|Document Type:||Journal Article|
|Title:||Population dynamics and control of invasive Spartina alterniflora: inference and forecasting under uncertainty|
|Author:||E. Buhle, Blake E. Feist, R. Hilborn|
|Keywords:||Allee effect, Bayesian decision analysis, climate effects, DIC, invasion control, smooth cordgrass, Spartina alterniflora, threshold,|
Managing invaded ecosystems entails making decisions about control strategies in the face of scientific uncertainty and ecological stochasticity. Statistical tools such as model selection and Bayesian decision analysis can guide decision-making by estimating probabilities of outcomes under alternative management scenarios, but these tools have seldom been applied in invasion ecology. We illustrate the use of model selection and Bayesian methods in a case study of smooth cordgrass (Spartina alterniflora) invading Willapa Bay, Washington. To address uncertainty in model structure, we quantified the weight of evidence for two previously proposed hypotheses, that S. alterniflora recruitment varies with climatic conditions (represented by sea surface temperature) and that recruitment is subject to an Allee effect due to pollen limitation. By fitting models to time series data, we found strong support for climate effects, with higher per capita seedling production in warmer years, but no evidence for an Allee effect based on either the total area invaded or the mean distance between neighboring clones.

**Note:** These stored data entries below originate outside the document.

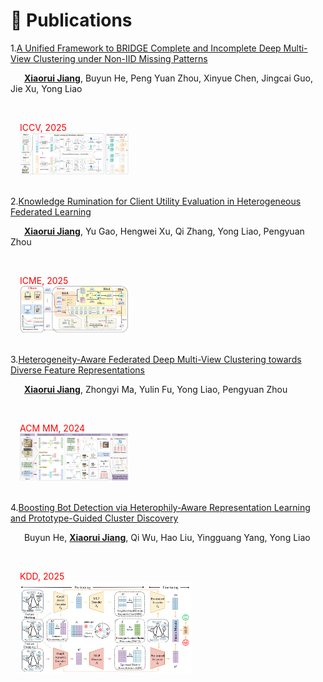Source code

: # 📝 Publications

1.[A Unified Framework to BRIDGE Complete and Incomplete Deep Multi-View Clustering under Non-IID Missing Patterns]()

    **<u>Xiaorui Jiang</u>**, Buyun He, Peng Yuan Zhou,  Xinyue Chen, Jingcai Guo, Jie Xu, Yong Liao

    
<div style="margin-left: 3%; color:red;">
  ICCV, 2025
</div>

<div style="margin-left: 3%;"><img src="/images/BRIDGE-framework.png" style="zoom: 17%;"></div>
<br>


2.[Knowledge Rumination for Client Utility Evaluation in Heterogeneous Federated Learning](https://arxiv.org/pdf/2312.10425.pdf)

    **<u>Xiaorui Jiang</u>**, Yu Gao, Hengwei Xu,  Qi Zhang, Yong Liao, Pengyuan Zhou 

    
<div style="margin-left: 3%; color:red;">
  ICME, 2025
</div>

<div style="margin-left: 3%;"><img src="/images/FedHist-framework.png" style="zoom: 17%;"></div>
<br>


3.[Heterogeneity-Aware Federated Deep Multi-View Clustering towards Diverse Feature Representations](https://dl.acm.org/doi/10.1145/3664647.3681302#)

    **<u>Xiaorui Jiang</u>**, Zhongyi Ma, Yulin Fu, Yong Liao, Pengyuan Zhou

    
<div style="margin-left: 3%; color:red;">
  ACM MM, 2024
</div>

<div style="margin-left: 3%;"><img src="/images/HFMVC-framework.png" style="zoom: 17%;"></div>
<br>

4.[Boosting Bot Detection via Heterophily-Aware Representation Learning and Prototype-Guided Cluster Discovery](https://arxiv.org/pdf/2506.00989)

    Buyun He, **<u>Xiaorui Jiang</u>**, Qi Wu, Hao Liu, Yingguang Yang, Yong Liao

    
<div style="margin-left: 3%; color:red;">
  KDD, 2025
</div>

<div style="margin-left: 3%;"><img src="/images/kdd25.png" style="zoom: 27%;"></div>
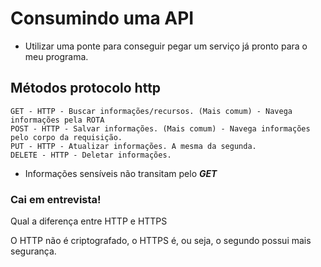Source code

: # Consumindo uma API
- Utilizar uma ponte para conseguir pegar um serviço já pronto para o meu programa.

## Métodos protocolo http
    GET - HTTP - Buscar informações/recursos. (Mais comum) - Navega informações pela ROTA
    POST - HTTP - Salvar informações. (Mais comum) - Navega informações pelo corpo da requisição.
    PUT - HTTP - Atualizar informações. A mesma da segunda.
    DELETE - HTTP - Deletar informações. 

- Informações sensíveis não transitam pelo ***GET***

### Cai em entrevista!
Qual a diferença entre HTTP e HTTPS

O HTTP não é criptografado, o HTTPS é, ou seja, o segundo possui mais segurança.

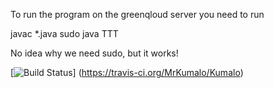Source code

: To run the program on the greenqloud server you need to run

javac *.java
sudo java TTT

No idea why we need sudo, but it works!


[![Build Status](https://travis-ci.org/MrKumalo/Kumalo.png)]
(https://travis-ci.org/MrKumalo/Kumalo)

We used the best-supported model to compare alternative control strategies, incorporating uncertainty in parameter estimates and population dynamics. For a fixed annual removal effort, the probability of eradication in 10 years was highest, and final invaded area lowest, if removals targeted the smallest clones rather than the largest or randomly selected clones. The relationship between removal effort and probability of eradication was highly nonlinear, with a sharp threshold separating ∼0% and ∼100% probability of success, and this threshold was 95% lower in simulations beginning early rather than late in the invasion. This advantage of a rapid response strategy is due to density-dependent population growth, which produces alternative stable equilibria depending on the initial invasion size when control begins. Our approach could be applied to a wide range of invasive species management problems where appropriate data are available.